The revised regulations were drawn up by the Reagan administration in an attempt to put more emphasis on federal workers' performance and less on seniority. The rules are expected to make it more difficult for employes to gain regular pay increases and to weaken job security for longtime employes.

The shift would affect the way longevity pay raises and reductions in force are carried out for 1.2 million white-collar government workers, including about 360,000 in the Washington and Baltimore areas.

Congress has twice barred the Office of Personnel Management from instituting the revamped regulations. But the latest congressional ban will expire Monday. With Congress in recess, no further action is likely before mid-July, officials said.

An amendment to delay the shift in rules, sponsored by Rep. Steny H. Hoyer (D-Md.), has been approved by the House as part of an appropriations measure. No similar provision has been adopted by the Senate. A House-Senate conference committee is expected to decide soon whether to retain the Hoyer amendment.

Earlier this week, the Office of Personnel Management indicated it might withdraw the proposed rules, but the OPM move was quickly overturned by the Office of Management and Budget. An OMB spokesman said the proposed delay was rejected because the new rules reflected administration policy.

In a further sign of last-minute jockeying, Rep.
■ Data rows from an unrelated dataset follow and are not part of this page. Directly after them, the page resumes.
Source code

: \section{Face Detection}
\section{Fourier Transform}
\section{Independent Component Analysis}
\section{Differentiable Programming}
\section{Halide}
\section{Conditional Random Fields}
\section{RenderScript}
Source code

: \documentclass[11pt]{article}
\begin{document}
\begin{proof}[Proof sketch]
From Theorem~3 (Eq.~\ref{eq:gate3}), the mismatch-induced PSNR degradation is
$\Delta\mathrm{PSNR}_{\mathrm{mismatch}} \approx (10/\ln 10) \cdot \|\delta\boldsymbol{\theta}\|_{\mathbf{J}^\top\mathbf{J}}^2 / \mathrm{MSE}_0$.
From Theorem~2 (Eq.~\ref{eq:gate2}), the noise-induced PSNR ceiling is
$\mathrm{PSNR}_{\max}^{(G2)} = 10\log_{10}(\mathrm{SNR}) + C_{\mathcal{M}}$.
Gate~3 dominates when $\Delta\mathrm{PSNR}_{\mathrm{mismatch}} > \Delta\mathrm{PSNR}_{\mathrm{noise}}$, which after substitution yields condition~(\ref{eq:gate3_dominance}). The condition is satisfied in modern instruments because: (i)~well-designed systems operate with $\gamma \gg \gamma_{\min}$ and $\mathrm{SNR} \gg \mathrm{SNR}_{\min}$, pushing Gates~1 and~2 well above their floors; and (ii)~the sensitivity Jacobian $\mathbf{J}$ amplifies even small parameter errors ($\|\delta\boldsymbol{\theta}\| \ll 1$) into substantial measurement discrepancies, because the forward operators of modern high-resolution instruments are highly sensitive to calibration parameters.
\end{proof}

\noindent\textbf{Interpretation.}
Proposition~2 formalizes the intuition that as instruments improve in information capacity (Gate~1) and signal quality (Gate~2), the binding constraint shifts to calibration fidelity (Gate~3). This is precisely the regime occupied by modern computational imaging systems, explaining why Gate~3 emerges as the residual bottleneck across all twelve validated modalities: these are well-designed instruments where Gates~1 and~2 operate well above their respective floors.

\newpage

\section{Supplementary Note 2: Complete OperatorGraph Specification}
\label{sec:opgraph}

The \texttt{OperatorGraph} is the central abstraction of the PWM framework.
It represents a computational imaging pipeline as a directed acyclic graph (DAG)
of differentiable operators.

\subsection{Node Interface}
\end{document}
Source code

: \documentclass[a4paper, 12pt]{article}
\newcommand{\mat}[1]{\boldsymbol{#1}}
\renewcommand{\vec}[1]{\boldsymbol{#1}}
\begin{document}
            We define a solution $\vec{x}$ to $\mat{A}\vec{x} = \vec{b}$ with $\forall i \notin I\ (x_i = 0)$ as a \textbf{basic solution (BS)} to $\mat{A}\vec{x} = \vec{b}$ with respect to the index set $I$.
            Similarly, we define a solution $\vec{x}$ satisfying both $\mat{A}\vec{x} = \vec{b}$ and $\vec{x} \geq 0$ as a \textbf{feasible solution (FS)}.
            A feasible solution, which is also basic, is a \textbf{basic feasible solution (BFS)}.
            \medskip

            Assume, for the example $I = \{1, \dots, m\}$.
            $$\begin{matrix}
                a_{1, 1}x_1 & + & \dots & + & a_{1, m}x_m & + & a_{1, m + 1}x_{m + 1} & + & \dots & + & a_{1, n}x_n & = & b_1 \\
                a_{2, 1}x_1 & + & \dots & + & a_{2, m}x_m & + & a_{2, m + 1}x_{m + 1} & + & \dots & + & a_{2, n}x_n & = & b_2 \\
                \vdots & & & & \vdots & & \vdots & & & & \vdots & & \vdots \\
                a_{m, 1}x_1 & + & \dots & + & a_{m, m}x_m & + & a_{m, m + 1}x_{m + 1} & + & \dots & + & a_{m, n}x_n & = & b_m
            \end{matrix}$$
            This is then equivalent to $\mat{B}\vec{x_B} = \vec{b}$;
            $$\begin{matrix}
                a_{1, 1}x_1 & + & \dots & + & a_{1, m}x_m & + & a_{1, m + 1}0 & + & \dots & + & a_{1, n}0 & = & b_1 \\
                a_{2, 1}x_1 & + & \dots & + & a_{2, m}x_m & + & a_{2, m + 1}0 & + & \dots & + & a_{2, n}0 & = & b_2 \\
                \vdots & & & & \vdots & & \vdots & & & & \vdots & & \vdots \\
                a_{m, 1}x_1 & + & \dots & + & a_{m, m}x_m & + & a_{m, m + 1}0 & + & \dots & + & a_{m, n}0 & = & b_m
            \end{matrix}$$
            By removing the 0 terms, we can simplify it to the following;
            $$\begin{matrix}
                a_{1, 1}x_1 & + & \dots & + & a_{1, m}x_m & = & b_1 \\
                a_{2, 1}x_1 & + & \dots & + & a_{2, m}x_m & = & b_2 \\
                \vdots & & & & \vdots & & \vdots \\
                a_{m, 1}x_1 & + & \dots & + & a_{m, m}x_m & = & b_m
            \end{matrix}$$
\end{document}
Frank R. Wolf (R-Va.) called on OMB director David A. Stockman to "pull back" the revised rules. "The people who are threatened by these regulations are loyal, dependable, fully successful performing civil servants," Wolf said in a letter released yesterday.

In his ruling yesterday, Jackson chided the unions for delaying their court challenge until three days before the rules were due to take effect, and he said that Congress should not expect the courts to "relieve it of the time pressure" of Monday's deadline by interceding in the personnel dispute.